# Towards Balanced Dendrograms in Hierarchical Document Clustering

<!--more-->

# Background

Given a large corpus of documents, we can create a hierarchical organisation such that the topical relatedness of each document is organised into a tree, or a **dendrogram**. When trying to construct such a dendrogram to be used as a topic routing decision tree, we encountered a problem.

{{< admonition tip "Dendrograms" >}}
A dendrogram is a tree-like visual representation of the clusters produced throughout the Hierarchical Agglomerative Clustering (HAC) process. Each node represents a cluster, with its children being elements of that cluster. The leaves are the raw data points themselves, acting as their own single-element clusters. See the right-hand side of Figures 1 and 2.
{{< /admonition >}}

Despite working with relatively large datasets (3000+ articles), our dendrograms typically produced highly **unbalanced** decision trees. In this article, we'll cover our investigation into this issue and the solution we implemented. We also discuss some recent research ideas relevant to the problem.

---

# The Problem: Unbalanced Dendrograms

When clustering a number of highly varying noisy items (such as article text embeddings) using HAC, we typically expect clusters to be **globular** — i.e. not exhibiting unique shapes such as rings or lines. We might also expect, if the corpus's spread of concepts is even enough, for most clusters to be of similar size.

{{< admonition tip "Hierarchical Agglomerative Clustering (HAC)" >}}
HAC is a common bottom-up clustering method. It begins by treating each data point as a separate cluster and then repeatedly merges the closest pairs into one cluster until only one cluster remains. We may then "cut" through the dendrogram with a horizontal line and take the nodes directly below the cut to produce the desired number of clusters.
{{< /admonition >}}

A natural requirement is for the resulting dendrogram to be **balanced**. This mitigates the risk of the dendrogram taking on a degenerate tree structure, such as when only one article is connected to the root (Figure 1).
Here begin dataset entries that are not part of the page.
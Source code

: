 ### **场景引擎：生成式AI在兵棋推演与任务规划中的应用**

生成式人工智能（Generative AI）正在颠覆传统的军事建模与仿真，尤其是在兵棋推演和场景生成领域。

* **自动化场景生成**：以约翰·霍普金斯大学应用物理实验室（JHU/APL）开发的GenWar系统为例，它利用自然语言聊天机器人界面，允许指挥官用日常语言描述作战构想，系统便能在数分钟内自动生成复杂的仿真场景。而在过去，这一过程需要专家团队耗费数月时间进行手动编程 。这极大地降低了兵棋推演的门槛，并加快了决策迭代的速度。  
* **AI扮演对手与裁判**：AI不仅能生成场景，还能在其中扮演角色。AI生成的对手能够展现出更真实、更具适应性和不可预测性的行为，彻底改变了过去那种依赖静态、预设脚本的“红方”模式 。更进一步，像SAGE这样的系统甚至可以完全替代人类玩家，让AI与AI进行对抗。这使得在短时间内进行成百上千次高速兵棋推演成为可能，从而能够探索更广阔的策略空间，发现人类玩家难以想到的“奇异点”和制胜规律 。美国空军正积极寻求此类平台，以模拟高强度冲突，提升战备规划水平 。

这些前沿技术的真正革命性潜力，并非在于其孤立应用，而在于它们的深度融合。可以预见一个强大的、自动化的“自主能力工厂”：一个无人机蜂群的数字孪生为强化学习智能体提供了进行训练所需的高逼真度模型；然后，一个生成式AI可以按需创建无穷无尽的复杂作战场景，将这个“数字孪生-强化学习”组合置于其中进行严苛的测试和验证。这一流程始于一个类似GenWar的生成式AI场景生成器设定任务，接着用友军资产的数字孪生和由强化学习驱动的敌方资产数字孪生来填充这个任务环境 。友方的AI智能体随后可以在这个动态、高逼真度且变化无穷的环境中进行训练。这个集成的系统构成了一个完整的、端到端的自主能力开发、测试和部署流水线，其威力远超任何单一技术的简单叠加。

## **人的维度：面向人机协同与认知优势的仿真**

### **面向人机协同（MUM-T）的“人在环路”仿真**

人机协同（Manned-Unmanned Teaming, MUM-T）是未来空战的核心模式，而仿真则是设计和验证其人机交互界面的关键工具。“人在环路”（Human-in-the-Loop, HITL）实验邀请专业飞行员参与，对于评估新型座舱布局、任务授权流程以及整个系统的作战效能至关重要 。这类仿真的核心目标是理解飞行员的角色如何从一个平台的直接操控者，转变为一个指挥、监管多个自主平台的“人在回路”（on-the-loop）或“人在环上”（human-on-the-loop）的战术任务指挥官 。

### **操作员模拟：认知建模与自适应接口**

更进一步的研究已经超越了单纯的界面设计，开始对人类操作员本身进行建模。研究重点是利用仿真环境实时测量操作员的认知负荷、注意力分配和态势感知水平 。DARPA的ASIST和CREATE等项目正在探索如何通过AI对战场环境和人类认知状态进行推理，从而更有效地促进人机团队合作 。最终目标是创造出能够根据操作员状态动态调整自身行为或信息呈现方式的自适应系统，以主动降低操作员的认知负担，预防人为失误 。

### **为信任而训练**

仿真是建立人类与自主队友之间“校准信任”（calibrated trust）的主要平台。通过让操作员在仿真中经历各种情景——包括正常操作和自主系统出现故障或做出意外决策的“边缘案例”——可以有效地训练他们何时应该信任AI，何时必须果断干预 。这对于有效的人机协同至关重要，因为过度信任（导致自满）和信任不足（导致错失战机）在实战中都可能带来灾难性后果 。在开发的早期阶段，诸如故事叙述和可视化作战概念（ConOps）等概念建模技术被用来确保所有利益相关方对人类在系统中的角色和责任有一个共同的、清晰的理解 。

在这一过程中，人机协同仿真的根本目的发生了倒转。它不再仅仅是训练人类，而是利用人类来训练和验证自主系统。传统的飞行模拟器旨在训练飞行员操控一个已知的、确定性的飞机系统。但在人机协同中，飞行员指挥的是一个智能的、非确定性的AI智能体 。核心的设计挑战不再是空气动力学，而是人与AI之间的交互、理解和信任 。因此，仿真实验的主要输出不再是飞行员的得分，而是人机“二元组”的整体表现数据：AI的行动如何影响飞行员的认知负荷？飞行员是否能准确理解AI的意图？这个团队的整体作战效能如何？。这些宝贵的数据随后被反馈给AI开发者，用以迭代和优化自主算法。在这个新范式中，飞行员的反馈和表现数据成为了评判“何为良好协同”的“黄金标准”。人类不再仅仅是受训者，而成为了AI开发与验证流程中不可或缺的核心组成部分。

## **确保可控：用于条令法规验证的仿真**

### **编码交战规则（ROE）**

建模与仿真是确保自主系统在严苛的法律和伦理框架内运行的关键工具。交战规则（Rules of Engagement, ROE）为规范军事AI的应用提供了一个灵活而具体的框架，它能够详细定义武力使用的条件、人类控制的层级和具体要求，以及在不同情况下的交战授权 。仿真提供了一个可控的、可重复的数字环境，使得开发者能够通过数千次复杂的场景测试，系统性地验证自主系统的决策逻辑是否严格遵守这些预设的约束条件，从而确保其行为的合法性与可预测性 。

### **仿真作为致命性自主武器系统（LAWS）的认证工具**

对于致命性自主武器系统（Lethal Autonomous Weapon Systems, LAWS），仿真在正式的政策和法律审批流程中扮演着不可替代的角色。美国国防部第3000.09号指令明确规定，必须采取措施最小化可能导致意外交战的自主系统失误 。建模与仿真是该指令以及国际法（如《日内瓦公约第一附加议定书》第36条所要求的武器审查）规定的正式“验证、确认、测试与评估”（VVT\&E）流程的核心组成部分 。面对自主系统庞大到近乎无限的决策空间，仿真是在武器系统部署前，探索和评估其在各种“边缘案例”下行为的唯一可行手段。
{{< figure src="figure1.png" caption="Figure 1. Unbalanced Dendrogram" >}}

We want a roughly balanced dendrogram, with each cluster representing the "concepts" or "super-concepts" of its children (Figure 2). This is especially important when splitting a collection of articles into **Mutually Exclusive and Collectively Exhaustive (MECE)** sets — for example, deriving *n* categories for a given set of scholarly readings.

{{< figure src="figure2.png" caption="Figure 2. Balanced Dendrogram" >}}

{{< admonition tip "Linkage Methods" >}}
Before describing our approach, it is worth reviewing the common linkage methods used in HAC:

- **Single Linkage** — the minimum distance between any pair of points from each cluster.
- **Complete Linkage** — the maximum distance between any pair of points across each cluster.
- **Centroid Linkage** — the distance between the cluster centroids.
- **Ward Linkage** — the increase in within-cluster variance after merging.

All of these can be implemented in **O(n²)** or **O(n² log n)** time. The distance function itself can vary; common choices include Euclidean, Manhattan, and Cosine Similarity.
{{< /admonition >}}


# Our Investigation

## Single Linkage with Cosine Similarity

We first attempted Single Linkage with Cosine Similarity, merging the two clusters with the highest cosine similarity between any two points across each cluster. However, Single Linkage has a known tendency to produce non-globular patterns and is sensitive to outliers.

In our experiments, Single Linkage produced highly unbalanced dendrograms (similar to Figure 1), despite no obvious cause upon closer inspection of the data.

## Ward Linkage

We then switched to **Ward Linkage** (which uses Euclidean distance). Ward Linkage measures the increase in within-cluster variance after merging clusters A and B, repeating for every pair-wise combination of clusters, and finally merging the pair with the minimum increase in within-cluster variance.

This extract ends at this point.